Recorded data:
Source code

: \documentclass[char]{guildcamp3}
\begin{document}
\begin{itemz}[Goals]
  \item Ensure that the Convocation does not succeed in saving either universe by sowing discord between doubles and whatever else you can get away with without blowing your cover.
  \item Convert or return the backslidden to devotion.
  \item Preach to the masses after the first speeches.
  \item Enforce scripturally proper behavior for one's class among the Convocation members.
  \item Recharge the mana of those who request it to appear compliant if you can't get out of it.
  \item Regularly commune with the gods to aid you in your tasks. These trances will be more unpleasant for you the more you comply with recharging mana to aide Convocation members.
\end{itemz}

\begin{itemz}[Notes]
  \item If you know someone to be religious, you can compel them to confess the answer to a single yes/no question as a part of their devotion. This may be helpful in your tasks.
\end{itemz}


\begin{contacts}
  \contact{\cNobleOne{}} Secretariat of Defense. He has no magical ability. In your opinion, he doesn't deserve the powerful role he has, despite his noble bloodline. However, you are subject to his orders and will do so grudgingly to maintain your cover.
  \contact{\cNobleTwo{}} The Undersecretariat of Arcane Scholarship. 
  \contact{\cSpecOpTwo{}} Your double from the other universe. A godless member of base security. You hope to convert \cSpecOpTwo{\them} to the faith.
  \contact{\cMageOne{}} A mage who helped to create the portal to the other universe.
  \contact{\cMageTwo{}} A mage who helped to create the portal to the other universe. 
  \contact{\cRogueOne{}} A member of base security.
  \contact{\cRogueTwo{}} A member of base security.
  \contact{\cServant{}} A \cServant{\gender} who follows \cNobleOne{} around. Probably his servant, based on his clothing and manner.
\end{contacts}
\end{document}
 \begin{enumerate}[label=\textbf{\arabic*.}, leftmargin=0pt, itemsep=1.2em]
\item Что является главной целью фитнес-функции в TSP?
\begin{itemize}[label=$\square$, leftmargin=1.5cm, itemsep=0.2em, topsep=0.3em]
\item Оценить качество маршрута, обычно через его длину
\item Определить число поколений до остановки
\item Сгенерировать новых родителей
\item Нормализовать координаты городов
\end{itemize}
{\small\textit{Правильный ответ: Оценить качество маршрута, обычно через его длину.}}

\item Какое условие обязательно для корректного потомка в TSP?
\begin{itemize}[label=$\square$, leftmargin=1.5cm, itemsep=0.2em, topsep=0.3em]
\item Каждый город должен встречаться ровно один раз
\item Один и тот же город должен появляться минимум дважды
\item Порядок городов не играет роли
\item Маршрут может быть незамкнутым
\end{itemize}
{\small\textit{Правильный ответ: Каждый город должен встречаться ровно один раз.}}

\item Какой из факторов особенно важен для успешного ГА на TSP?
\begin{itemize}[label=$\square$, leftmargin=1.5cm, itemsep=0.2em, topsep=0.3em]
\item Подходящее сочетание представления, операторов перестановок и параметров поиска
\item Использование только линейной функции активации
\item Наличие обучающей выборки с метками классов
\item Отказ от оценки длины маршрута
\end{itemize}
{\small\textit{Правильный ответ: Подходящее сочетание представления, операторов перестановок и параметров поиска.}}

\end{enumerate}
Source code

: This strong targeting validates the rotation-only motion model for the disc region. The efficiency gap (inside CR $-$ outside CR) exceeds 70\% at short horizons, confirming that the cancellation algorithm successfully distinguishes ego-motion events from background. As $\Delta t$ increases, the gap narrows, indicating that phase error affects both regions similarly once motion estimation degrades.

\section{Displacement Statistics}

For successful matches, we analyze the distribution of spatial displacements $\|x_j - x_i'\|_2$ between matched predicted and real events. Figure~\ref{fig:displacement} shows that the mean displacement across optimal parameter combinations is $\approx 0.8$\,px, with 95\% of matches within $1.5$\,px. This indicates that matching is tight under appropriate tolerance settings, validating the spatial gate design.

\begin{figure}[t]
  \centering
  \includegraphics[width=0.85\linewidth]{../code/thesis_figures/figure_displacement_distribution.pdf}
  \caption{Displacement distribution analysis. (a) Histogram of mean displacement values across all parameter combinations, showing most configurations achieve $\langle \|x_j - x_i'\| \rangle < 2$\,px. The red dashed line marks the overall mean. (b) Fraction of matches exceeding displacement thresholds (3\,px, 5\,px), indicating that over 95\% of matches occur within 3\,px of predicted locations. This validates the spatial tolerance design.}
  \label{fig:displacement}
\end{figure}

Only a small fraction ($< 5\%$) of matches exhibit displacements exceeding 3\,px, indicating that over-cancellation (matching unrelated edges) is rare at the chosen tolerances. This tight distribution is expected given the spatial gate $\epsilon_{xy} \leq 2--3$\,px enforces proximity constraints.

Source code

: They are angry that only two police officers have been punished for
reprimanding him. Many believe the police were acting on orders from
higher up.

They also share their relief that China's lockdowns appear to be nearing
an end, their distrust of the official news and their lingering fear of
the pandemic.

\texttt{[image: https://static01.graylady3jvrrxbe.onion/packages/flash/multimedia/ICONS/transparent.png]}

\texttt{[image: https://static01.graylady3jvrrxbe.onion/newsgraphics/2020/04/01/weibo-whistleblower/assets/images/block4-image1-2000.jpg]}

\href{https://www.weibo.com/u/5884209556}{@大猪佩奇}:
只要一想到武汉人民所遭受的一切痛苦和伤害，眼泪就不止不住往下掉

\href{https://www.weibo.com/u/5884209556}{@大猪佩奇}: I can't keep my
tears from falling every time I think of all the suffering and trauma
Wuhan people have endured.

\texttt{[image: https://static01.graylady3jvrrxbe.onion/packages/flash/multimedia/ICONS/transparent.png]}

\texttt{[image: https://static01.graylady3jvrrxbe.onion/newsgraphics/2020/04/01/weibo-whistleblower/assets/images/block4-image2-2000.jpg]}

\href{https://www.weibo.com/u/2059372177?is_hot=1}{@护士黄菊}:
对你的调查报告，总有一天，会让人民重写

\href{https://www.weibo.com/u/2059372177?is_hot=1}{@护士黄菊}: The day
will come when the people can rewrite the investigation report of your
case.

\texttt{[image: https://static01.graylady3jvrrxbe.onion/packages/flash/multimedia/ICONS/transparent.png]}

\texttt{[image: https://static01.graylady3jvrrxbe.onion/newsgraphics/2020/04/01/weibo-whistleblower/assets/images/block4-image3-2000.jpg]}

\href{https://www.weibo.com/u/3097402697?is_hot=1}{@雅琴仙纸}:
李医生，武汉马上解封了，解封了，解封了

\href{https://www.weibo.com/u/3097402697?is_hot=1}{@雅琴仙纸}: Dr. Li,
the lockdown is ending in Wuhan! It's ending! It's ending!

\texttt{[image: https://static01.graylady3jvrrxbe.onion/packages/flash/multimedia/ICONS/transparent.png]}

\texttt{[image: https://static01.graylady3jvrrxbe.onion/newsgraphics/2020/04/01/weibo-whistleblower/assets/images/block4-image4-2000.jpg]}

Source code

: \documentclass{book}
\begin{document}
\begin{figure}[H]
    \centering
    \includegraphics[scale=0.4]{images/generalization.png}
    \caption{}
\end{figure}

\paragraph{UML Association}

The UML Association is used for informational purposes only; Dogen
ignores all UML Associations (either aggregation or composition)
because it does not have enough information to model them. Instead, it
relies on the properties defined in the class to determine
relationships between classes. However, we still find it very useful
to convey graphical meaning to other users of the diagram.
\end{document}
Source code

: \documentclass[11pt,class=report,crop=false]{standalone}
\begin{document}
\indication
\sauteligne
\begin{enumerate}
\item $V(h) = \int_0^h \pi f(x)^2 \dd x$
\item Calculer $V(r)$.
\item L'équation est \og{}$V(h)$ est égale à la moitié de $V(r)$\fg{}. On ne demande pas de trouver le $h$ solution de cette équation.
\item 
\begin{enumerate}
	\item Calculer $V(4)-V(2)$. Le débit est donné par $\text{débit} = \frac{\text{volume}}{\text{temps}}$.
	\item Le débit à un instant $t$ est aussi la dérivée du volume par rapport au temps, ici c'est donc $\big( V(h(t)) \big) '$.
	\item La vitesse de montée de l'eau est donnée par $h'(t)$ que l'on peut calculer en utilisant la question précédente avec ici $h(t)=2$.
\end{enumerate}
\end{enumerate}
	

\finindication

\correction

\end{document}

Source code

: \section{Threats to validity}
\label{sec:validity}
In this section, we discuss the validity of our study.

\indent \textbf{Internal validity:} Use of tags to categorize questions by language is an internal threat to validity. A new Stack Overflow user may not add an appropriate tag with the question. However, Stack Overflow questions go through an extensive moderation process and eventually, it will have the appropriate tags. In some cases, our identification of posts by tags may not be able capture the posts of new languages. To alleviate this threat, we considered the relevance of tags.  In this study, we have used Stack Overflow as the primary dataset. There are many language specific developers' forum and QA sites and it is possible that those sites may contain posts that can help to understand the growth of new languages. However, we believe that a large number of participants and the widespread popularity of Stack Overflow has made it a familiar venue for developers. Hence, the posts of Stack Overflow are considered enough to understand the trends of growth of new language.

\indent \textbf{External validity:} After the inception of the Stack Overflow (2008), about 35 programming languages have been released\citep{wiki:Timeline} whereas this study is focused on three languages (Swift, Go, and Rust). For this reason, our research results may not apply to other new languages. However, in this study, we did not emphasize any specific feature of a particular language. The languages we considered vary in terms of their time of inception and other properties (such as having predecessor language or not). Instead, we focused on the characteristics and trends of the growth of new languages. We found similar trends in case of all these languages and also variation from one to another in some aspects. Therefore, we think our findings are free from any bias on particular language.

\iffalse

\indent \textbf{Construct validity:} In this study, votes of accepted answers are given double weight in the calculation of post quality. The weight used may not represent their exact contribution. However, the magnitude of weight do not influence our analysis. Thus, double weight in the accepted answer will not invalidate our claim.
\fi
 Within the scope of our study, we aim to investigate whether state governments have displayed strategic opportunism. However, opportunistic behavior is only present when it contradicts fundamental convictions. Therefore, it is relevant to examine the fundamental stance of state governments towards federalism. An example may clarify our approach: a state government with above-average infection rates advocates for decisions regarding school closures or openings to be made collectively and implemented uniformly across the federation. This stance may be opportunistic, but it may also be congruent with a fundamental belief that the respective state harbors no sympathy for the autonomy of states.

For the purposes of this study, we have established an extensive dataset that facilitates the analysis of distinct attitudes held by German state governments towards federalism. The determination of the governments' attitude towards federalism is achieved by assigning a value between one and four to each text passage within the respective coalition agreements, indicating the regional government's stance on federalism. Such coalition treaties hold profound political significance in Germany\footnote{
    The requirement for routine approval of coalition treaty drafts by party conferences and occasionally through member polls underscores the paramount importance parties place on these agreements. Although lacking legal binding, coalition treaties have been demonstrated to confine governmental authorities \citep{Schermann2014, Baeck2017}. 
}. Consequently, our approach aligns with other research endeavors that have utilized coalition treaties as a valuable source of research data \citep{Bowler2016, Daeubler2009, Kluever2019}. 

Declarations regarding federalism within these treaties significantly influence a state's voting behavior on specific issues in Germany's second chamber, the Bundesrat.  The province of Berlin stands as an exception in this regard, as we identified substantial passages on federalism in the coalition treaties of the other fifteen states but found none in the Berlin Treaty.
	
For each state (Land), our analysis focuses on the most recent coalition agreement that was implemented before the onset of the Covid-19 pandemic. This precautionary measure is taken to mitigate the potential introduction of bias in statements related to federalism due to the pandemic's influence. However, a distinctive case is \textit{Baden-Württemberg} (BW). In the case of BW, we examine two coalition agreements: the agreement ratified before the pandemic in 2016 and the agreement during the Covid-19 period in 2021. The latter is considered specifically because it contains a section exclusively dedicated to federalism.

• What you need to do:
List all lines from the entries that include the word "длину".

• Response for this exercise:
\item Оценить качество маршрута, обычно через его длину
{\small\textit{Правильный ответ: Оценить качество маршрута, обычно через его длину.}}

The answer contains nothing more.